Although its red color appears planned with respect to the amount of red featured in the classroom itself, it truly wasn’t. In Nihil, coincidence and synchronicity occur with such frequency, I’m not sure what it means. The red color is mainly to do with sections of red burlap comprising a certain proportion of the painting’s patchwork surface, a type of surface common in the work.

There are a number of layers beneath, and therefore, a number of images we never see. In this case, the earlier layers come from drawings I made of the landscape along the Nihil route, including locations around the Trinity Site.  The top layer, which, in this case, remains more intact than in some other paintings, shows a composite of two layers/drawings of our own Sandia Mountains and of my wife and daughter snuggling in the sun, all of which occurred on the Nihil route.

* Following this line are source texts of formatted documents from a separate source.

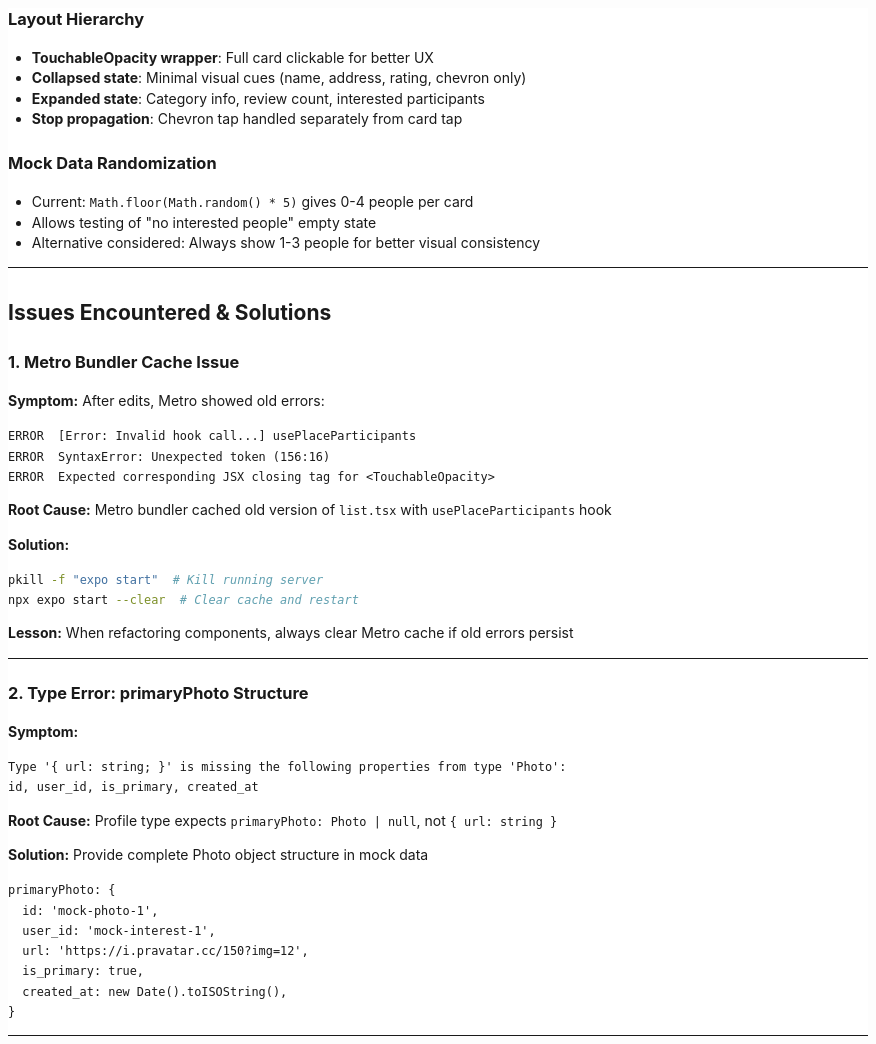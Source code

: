 ### Layout Hierarchy
- **TouchableOpacity wrapper**: Full card clickable for better UX
- **Collapsed state**: Minimal visual cues (name, address, rating, chevron only)
- **Expanded state**: Category info, review count, interested participants
- **Stop propagation**: Chevron tap handled separately from card tap

### Mock Data Randomization
- Current: `Math.floor(Math.random() * 5)` gives 0-4 people per card
- Allows testing of "no interested people" empty state
- Alternative considered: Always show 1-3 people for better visual consistency

---

## Issues Encountered & Solutions

### 1. Metro Bundler Cache Issue

**Symptom:** After edits, Metro showed old errors:
```
ERROR  [Error: Invalid hook call...] usePlaceParticipants
ERROR  SyntaxError: Unexpected token (156:16)
ERROR  Expected corresponding JSX closing tag for <TouchableOpacity>
```

**Root Cause:** Metro bundler cached old version of `list.tsx` with `usePlaceParticipants` hook

**Solution:** 
```bash
pkill -f "expo start"  # Kill running server
npx expo start --clear  # Clear cache and restart
```

**Lesson:** When refactoring components, always clear Metro cache if old errors persist

---

### 2. Type Error: primaryPhoto Structure

**Symptom:**
```
Type '{ url: string; }' is missing the following properties from type 'Photo': 
id, user_id, is_primary, created_at
```

**Root Cause:** Profile type expects `primaryPhoto: Photo | null`, not `{ url: string }`

**Solution:** Provide complete Photo object structure in mock data

```tsx
primaryPhoto: {
  id: 'mock-photo-1',
  user_id: 'mock-interest-1',
  url: 'https://i.pravatar.cc/150?img=12',
  is_primary: true,
  created_at: new Date().toISOString(),
}
```

---
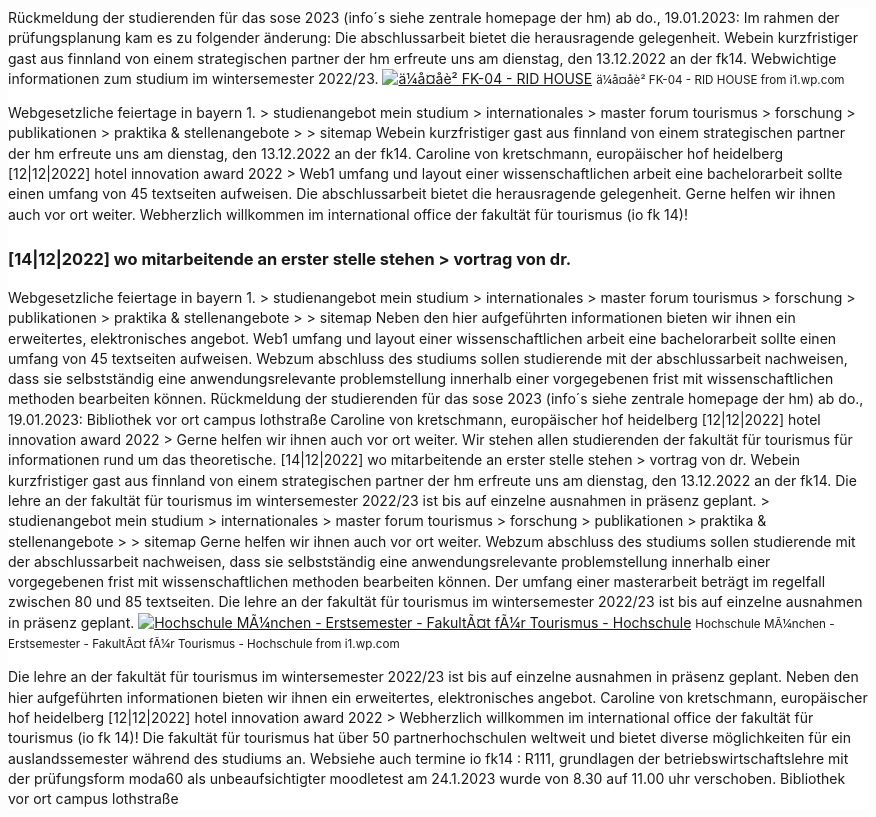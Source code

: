 Rückmeldung der studierenden für das sose 2023 (info´s siehe zentrale homepage der hm) ab do., 19.01.2023: Im rahmen der prüfungsplanung kam es zu folgender änderung: Die abschlussarbeit bietet die herausragende gelegenheit. Webein kurzfristiger gast aus finnland von einem strategischen partner der hm erfreute uns am dienstag, den 13.12.2022 an der fk14. Webwichtige informationen zum studium im wintersemester 2022/23.
[![ä¼å¤åè­² FK-04 - RID HOUSE](https://i1.wp.com/rid-sapporo.com/cms/cms-content/uploads/2021/12/ã¿ã¤ãã«ãªã7-1000x750.png "ä¼å¤åè­² FK-04 - RID HOUSE")](https://i1.wp.com/rid-sapporo.com/cms/cms-content/uploads/2021/12/ã¿ã¤ãã«ãªã7-1000x750.png)
<small>ä¼å¤åè­² FK-04 - RID HOUSE from i1.wp.com</small>

Webgesetzliche feiertage in bayern 1. &gt; studienangebot mein studium &gt; internationales &gt; master forum tourismus &gt; forschung &gt; publikationen &gt; praktika &amp; stellenangebote &gt; &gt; sitemap Webein kurzfristiger gast aus finnland von einem strategischen partner der hm erfreute uns am dienstag, den 13.12.2022 an der fk14. Caroline von kretschmann, europäischer hof heidelberg [12|12|2022] hotel innovation award 2022 &gt; Web1 umfang und layout einer wissenschaftlichen arbeit eine bachelorarbeit sollte einen umfang von 45 textseiten aufweisen. Die abschlussarbeit bietet die herausragende gelegenheit. Gerne helfen wir ihnen auch vor ort weiter. Webherzlich willkommen im international office der fakultät für tourismus (io fk 14)!

### [14|12|2022] wo mitarbeitende an erster stelle stehen &gt; vortrag von dr.
Webgesetzliche feiertage in bayern 1. &gt; studienangebot mein studium &gt; internationales &gt; master forum tourismus &gt; forschung &gt; publikationen &gt; praktika &amp; stellenangebote &gt; &gt; sitemap Neben den hier aufgeführten informationen bieten wir ihnen ein erweitertes, elektronisches angebot. Web1 umfang und layout einer wissenschaftlichen arbeit eine bachelorarbeit sollte einen umfang von 45 textseiten aufweisen. Webzum abschluss des studiums sollen studierende mit der abschlussarbeit nachweisen, dass sie selbstständig eine anwendungsrelevante problemstellung innerhalb einer vorgegebenen frist mit wissenschaftlichen methoden bearbeiten können. Rückmeldung der studierenden für das sose 2023 (info´s siehe zentrale homepage der hm) ab do., 19.01.2023: Bibliothek vor ort campus lothstraße Caroline von kretschmann, europäischer hof heidelberg [12|12|2022] hotel innovation award 2022 &gt; Gerne helfen wir ihnen auch vor ort weiter. Wir stehen allen studierenden der fakultät für tourismus für informationen rund um das theoretische. [14|12|2022] wo mitarbeitende an erster stelle stehen &gt; vortrag von dr. Webein kurzfristiger gast aus finnland von einem strategischen partner der hm erfreute uns am dienstag, den 13.12.2022 an der fk14. Die lehre an der fakultät für tourismus im wintersemester 2022/23 ist bis auf einzelne ausnahmen in präsenz geplant.
&gt; studienangebot mein studium &gt; internationales &gt; master forum tourismus &gt; forschung &gt; publikationen &gt; praktika &amp; stellenangebote &gt; &gt; sitemap Gerne helfen wir ihnen auch vor ort weiter. Webzum abschluss des studiums sollen studierende mit der abschlussarbeit nachweisen, dass sie selbstständig eine anwendungsrelevante problemstellung innerhalb einer vorgegebenen frist mit wissenschaftlichen methoden bearbeiten können. Der umfang einer masterarbeit beträgt im regelfall zwischen 80 und 85 textseiten. Die lehre an der fakultät für tourismus im wintersemester 2022/23 ist bis auf einzelne ausnahmen in präsenz geplant.
[![Hochschule MÃ¼nchen - Erstsemester - FakultÃ¤t fÃ¼r Tourismus - Hochschule](https://i1.wp.com/w3-mediapool.hm.edu/mediapool/media/fk14/fk14_lokal/meinstudium_6/orientierung_fuer_erstsemester/lageplan_2/Lage_der_FK_ContentBreit.png "Hochschule MÃ¼nchen - Erstsemester - FakultÃ¤t fÃ¼r Tourismus - Hochschule")](https://i1.wp.com/w3-mediapool.hm.edu/mediapool/media/fk14/fk14_lokal/meinstudium_6/orientierung_fuer_erstsemester/lageplan_2/Lage_der_FK_ContentBreit.png)
<small>Hochschule MÃ¼nchen - Erstsemester - FakultÃ¤t fÃ¼r Tourismus - Hochschule from i1.wp.com</small>

Die lehre an der fakultät für tourismus im wintersemester 2022/23 ist bis auf einzelne ausnahmen in präsenz geplant. Neben den hier aufgeführten informationen bieten wir ihnen ein erweitertes, elektronisches angebot. Caroline von kretschmann, europäischer hof heidelberg [12|12|2022] hotel innovation award 2022 &gt; Webherzlich willkommen im international office der fakultät für tourismus (io fk 14)! Die fakultät für tourismus hat über 50 partnerhochschulen weltweit und bietet diverse möglichkeiten für ein auslandssemester während des studiums an. Websiehe auch termine io fk14 : R111, grundlagen der betriebswirtschaftslehre mit der prüfungsform moda60 als unbeaufsichtigter moodletest am 24.1.2023 wurde von 8.30 auf 11.00 uhr verschoben. Bibliothek vor ort campus lothstraße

I Would Not Speak of the Mountain (Vesuvius), Detail

Though I try to resist projecting meaning onto imagery where possible, I nevertheless experience intense emotion connected with this piece, and can’t help but ask into it. It’s subtitle “Vesuvius” came to me at some point late in the process, when my mind drifted to images of Pompeii, of family members holding each other in the wake of the volcano’s destruction, buried under ash. I thought of the way in which history/memory is preserved there, its tragic images of the past visually present.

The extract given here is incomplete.